## Task item
In the data below, find each line carrying the string "mathcal" and copy it out.

━━━

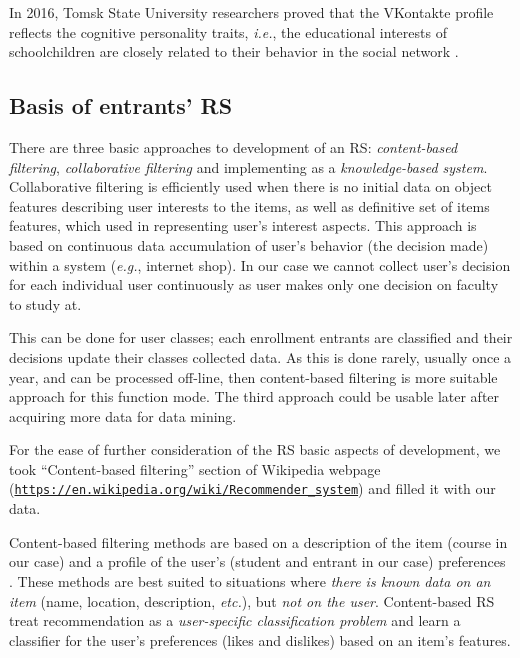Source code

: \documentclass[conference,a4]{IEEEtran}
\begin{document}
In 2016, Tomsk State University researchers proved that the VKontakte profile reflects the cognitive personality traits, \emph{i.e.}, the educational interests of schoolchildren are closely related to their behavior in the social network \cite{c9}.


\subsection{Basis of entrants' RS}

There are three basic approaches to development of an RS: \emph{content-based filtering}, \emph{collaborative filtering} and implementing as a \emph{knowledge-based system}.  Collaborative filtering is efficiently used when there is no initial data on object features describing user interests to the items, as well as definitive set of items features, which used in representing user's interest aspects.  This approach is based on continuous data accumulation of user's behavior (the decision made) within a system (\emph{e.g.}, internet shop).  In our case we cannot collect user's decision for each individual user continuously as user makes only one decision on faculty to study at.

This can be done for user classes; each enrollment entrants are classified and their decisions update their classes collected data.  As this is done rarely, usually once a year, and can be processed off-line, then content-based filtering is more suitable approach for this function mode.  The third approach could be usable later after acquiring more data for data mining.


For the ease of further consideration of the RS basic aspects of development, we took ``Content-based filtering'' section of Wikipedia webpage (\texttt{\url{https://en.wikipedia.org/wiki/Recommender_system}}) and filled it with our data.

{%
Content-based filtering methods are based on a description of the item (course in our case) and a profile of the user's (student and entrant in our case) preferences \cite{wb41,wb42}. These methods are best suited to situations where \emph{there is known data on an item} (name, location, description, \emph{etc.}), but \emph{not on the user}. Content-based RS treat recommendation as a \emph{user-specific classification problem} and learn a classifier for the user's preferences (likes and dislikes) based on an item's features.}
\end{document}
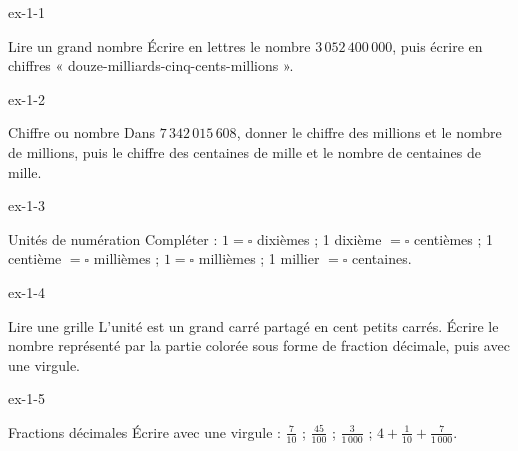 \clearpage{}
\begin{blocLivre}{ex-1-1}\begin{exercice}[1]{Lire un grand nombre}
Écrire en lettres le nombre $3\,052\,400\,000$, puis écrire en chiffres « douze-milliards-cinq-cents-millions ».
\end{exercice}\end{blocLivre}
\begin{blocLivre}{ex-1-2}\begin{exercice}[1]{Chiffre ou nombre}
Dans $7\,342\,015\,608$, donner le chiffre des millions et le nombre de millions, puis le chiffre des centaines de mille et le nombre de centaines de mille.
\end{exercice}\end{blocLivre}
\begin{blocLivre}{ex-1-3}\begin{exercice}[1]{Unités de numération}
Compléter : $1=\square$ dixièmes ; 1 dixième $=\square$ centièmes ; 1 centième $=\square$ millièmes ; $1=\square$ millièmes ; 1 millier $=\square$ centaines.
\end{exercice}\end{blocLivre}
\begin{blocLivre}{ex-1-4}\begin{exercice}[1]{Lire une grille}
L’unité est un grand carré partagé en cent petits carrés. Écrire le nombre représenté par la partie colorée sous forme de fraction décimale, puis avec une virgule.
\label{fig-ex-1-4}
\end{exercice}\end{blocLivre}
\begin{blocLivre}{ex-1-5}\begin{exercice}[1]{Fractions décimales}
Écrire avec une virgule : $\frac7{10}$ ; $\frac{45}{100}$ ; $\frac3{1\,000}$ ; $4+\frac1{10}+\frac7{1\,000}$.
\end{exercice}\end{blocLivre}

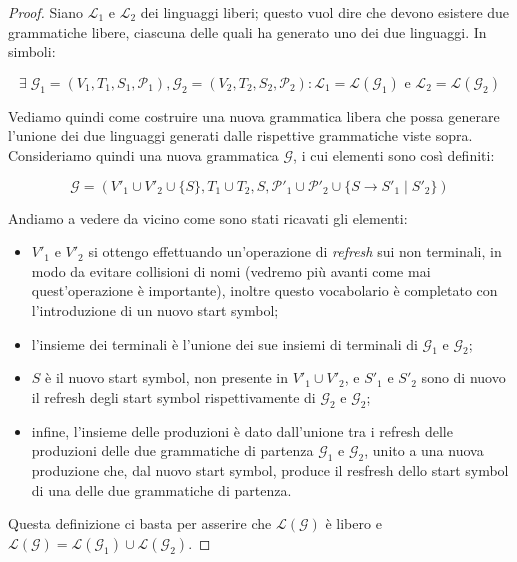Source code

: \documentclass[class=book, crop=false, oneside, 12pt]{standalone}
\begin{document}
\begin{proof}
    Siano \(\mathcal{L}_1\) e \(\mathcal{L}_2\) dei linguaggi liberi; questo vuol dire che devono esistere due grammatiche libere, ciascuna delle quali ha generato uno dei due linguaggi. In simboli:

  \begin{equation*}
    \exists\; \mathcal{G}_1 = (V_1, T_1, S_1, \mathcal{P}_1), \mathcal{G}_2 = (V_2, T_2, S_2, \mathcal{P}_2) : \mathcal{L}_1 = \mathcal{L}(\mathcal{G}_1) \textrm{ e } \mathcal{L}_2 = \mathcal{L}(\mathcal{G}_2)
  \end{equation*}

  Vediamo quindi come costruire una nuova grammatica libera che possa generare l'unione dei due linguaggi generati dalle rispettive grammatiche viste sopra. Consideriamo quindi una nuova grammatica \(\mathcal{G}\), i cui elementi sono così definiti:

  \begin{equation*}
      \mathcal{G} = (V'_1 \cup V'_2 \cup \{S\}, T_1 \cup T_2, S, \mathcal{P}'_1 \cup \mathcal{P}'_2 \cup \{S \rightarrow S'_1 \mid S'_2\})
  \end{equation*}

  \noindent Andiamo a vedere da vicino come sono stati ricavati gli elementi:

  \begin{itemize}
    \item \(V'_1\) e \(V'_2\) si ottengo effettuando un'operazione di \emph{refresh} sui non terminali, in modo da evitare collisioni di nomi (vedremo più avanti come mai quest'operazione è importante), inoltre questo vocabolario è completato con l'introduzione di un nuovo start symbol;
    \item l'insieme dei terminali è l'unione dei sue insiemi di terminali di \(\mathcal{G}_1\) e \(\mathcal{G}_2\);
    \item \(S\) è il nuovo start symbol, non presente in \(V'_1 \cup V'_2\), e \(S'_1\) e \(S'_2\) sono di nuovo il refresh degli start symbol rispettivamente di \(\mathcal{G}_2\) e \(\mathcal{G}_2\);
    \item infine, l'insieme delle produzioni è dato dall'unione tra i refresh delle produzioni delle due grammatiche di partenza  \(\mathcal{G}_1\) e \(\mathcal{G}_2\), unito a una nuova produzione che, dal nuovo start symbol, produce il resfresh dello start symbol di una delle due grammatiche di partenza.
  \end{itemize}

  \noindent Questa definizione ci basta per asserire che \(\mathcal{L(G)}\) è libero e \(\mathcal{L(G)} = \mathcal{L}(\mathcal{G}_1)  \cup \mathcal{L}(\mathcal{G}_2) \).

\end{proof}
\end{document}
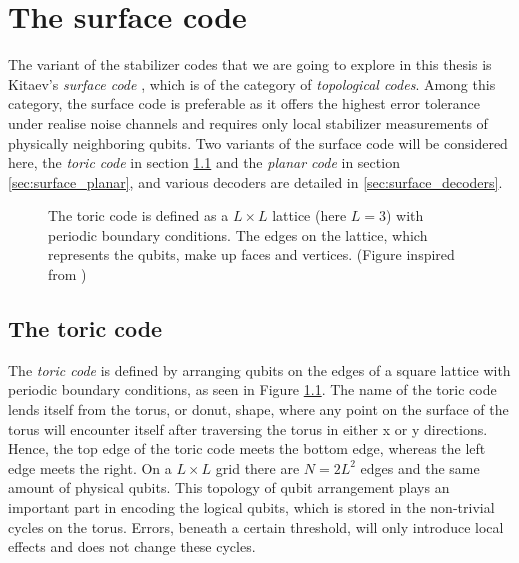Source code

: 

\chapter{The surface code}

The variant of the stabilizer codes that we are going to explore in this thesis is Kitaev's \emph{surface code} \cite{kitaev2003fault}, which is of the category of \emph{topological codes}. Among this category, the surface code is preferable as it offers the highest error tolerance under realise noise channels and requires only local stabilizer measurements of physically neighboring qubits. Two variants of the surface code will be considered here, the \emph{toric code} in section \ref{sec:surface_toric} and the \emph{planar code} in section \ref{sec:surface_planar}, and various decoders are detailed in \ref{sec:surface_decoders}.
\begin{figure}[b]
  \centering
  \caption{The toric code is defined as a $L\times L$ lattice (here $L=3$) with periodic boundary conditions. The edges on the lattice, which represents the qubits, make up faces and vertices. (Figure inspired from \cite{browne})}\label{sf:fig_toriclattice}
\end{figure}

\section{The toric code}\label{sec:surface_toric}
The \emph{toric code} is defined by arranging qubits on the edges of a square lattice with periodic boundary conditions, as seen in Figure \ref{sf:fig_toriclattice}. The name of the toric code lends itself from the torus, or donut, shape, where any point on the surface of the torus will encounter itself after traversing the torus in either x or y directions. Hence, the top edge of the toric code meets the bottom edge, whereas the left edge meets the right. On a $L\times L$ grid there are $N = 2L^2$ edges and the same amount of physical qubits. This topology of qubit arrangement plays an important part in encoding the logical qubits, which is stored in the non-trivial cycles on the torus. Errors, beneath a certain threshold, will only introduce local effects and does not change these cycles.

━━━

## Exercise answer
    Siano \(\mathcal{L}_1\) e \(\mathcal{L}_2\) dei linguaggi liberi; questo vuol dire che devono esistere due grammatiche libere, ciascuna delle quali ha generato uno dei due linguaggi. In simboli:
    \exists\; \mathcal{G}_1 = (V_1, T_1, S_1, \mathcal{P}_1), \mathcal{G}_2 = (V_2, T_2, S_2, \mathcal{P}_2) : \mathcal{L}_1 = \mathcal{L}(\mathcal{G}_1) \textrm{ e } \mathcal{L}_2 = \mathcal{L}(\mathcal{G}_2)
  Vediamo quindi come costruire una nuova grammatica libera che possa generare l'unione dei due linguaggi generati dalle rispettive grammatiche viste sopra. Consideriamo quindi una nuova grammatica \(\mathcal{G}\), i cui elementi sono così definiti:
      \mathcal{G} = (V'_1 \cup V'_2 \cup \{S\}, T_1 \cup T_2, S, \mathcal{P}'_1 \cup \mathcal{P}'_2 \cup \{S \rightarrow S'_1 \mid S'_2\})
    \item l'insieme dei terminali è l'unione dei sue insiemi di terminali di \(\mathcal{G}_1\) e \(\mathcal{G}_2\);
    \item \(S\) è il nuovo start symbol, non presente in \(V'_1 \cup V'_2\), e \(S'_1\) e \(S'_2\) sono di nuovo il refresh degli start symbol rispettivamente di \(\mathcal{G}_2\) e \(\mathcal{G}_2\);
    \item infine, l'insieme delle produzioni è dato dall'unione tra i refresh delle produzioni delle due grammatiche di partenza  \(\mathcal{G}_1\) e \(\mathcal{G}_2\), unito a una nuova produzione che, dal nuovo start symbol, produce il resfresh dello start symbol di una delle due grammatiche di partenza.
  \noindent Questa definizione ci basta per asserire che \(\mathcal{L(G)}\) è libero e \(\mathcal{L(G)} = \mathcal{L}(\mathcal{G}_1)  \cup \mathcal{L}(\mathcal{G}_2) \).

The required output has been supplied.